Judge Watson insists that a “reasonable, objective observer” would regard the president’s new order as “issued with a purpose to disfavor a particular religion, in spite of its stated, religiously neutral purpose.” A federal judge in Maryland, ruling for the plaintiffs in a similar law suit a day or so later, agreed that the likely reason for the new presidential order was “the effectuation of the proposed Muslim ban” that the president had promised during the campaign.

Judge Watson even cited remarks by a Trump “adviser” and Rudy Giuliani, the former mayor of New York City and a campaign supporter of Mr. Trump, favoring a ban on Muslim immigrants. Neither the adviser nor Mr. Giuliani was a party to the litigation and neither was called as a witness. Nevertheless, Judge Watson said “these plainly-worded statements, made in the months leading up to and contemporaneous with the signing of the executive order … betray the executive order’s stated secular purpose.”

The federal courts have always deferred to the judgment of the president, whomever he was, in matters of national security, on the reasonable grounds that a judge in Honolulu, or Seattle, or somewhere else, might not know what he’s talking about. Judge Watson was clearly attempting to make law to apply to something of which he is ignorant.

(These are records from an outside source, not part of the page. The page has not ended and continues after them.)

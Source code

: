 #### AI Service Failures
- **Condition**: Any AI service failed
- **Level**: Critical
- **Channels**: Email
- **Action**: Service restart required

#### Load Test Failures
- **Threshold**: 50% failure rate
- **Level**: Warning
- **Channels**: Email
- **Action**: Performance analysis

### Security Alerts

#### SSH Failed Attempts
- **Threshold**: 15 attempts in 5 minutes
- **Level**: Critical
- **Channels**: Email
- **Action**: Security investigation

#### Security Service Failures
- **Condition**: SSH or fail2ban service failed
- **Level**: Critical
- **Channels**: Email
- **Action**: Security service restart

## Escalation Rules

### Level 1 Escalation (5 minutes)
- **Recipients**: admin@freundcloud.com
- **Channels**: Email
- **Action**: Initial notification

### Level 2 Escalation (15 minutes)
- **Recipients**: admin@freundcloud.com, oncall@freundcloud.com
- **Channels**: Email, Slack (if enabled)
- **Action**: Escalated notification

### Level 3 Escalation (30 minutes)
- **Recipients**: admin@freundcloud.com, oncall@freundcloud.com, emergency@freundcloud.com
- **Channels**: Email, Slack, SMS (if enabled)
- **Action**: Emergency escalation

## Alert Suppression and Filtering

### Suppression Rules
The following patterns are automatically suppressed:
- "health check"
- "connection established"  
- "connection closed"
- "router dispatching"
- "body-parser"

In Judge Watson’s understanding of the Constitution and the law, one of the several states might reasonably assert standing to sue the U.S. government over a declaration of war, or whether and how conscription might harm its economy, its tax base or its tourist industry.

The judges clamoring to get into the debate, and examining Mr. Trump’s past statements, and statements made by others, let slip their partisan intent. The president takes an oath to protect the nation from its enemies, foreign and domestic. A crucial way of doing that is to protect the border, even if he has to prevent the entry of a prospective immigrant — whether Muslim, Methodist or Mormon — from one of the nations known to export terror. The president must move quickly.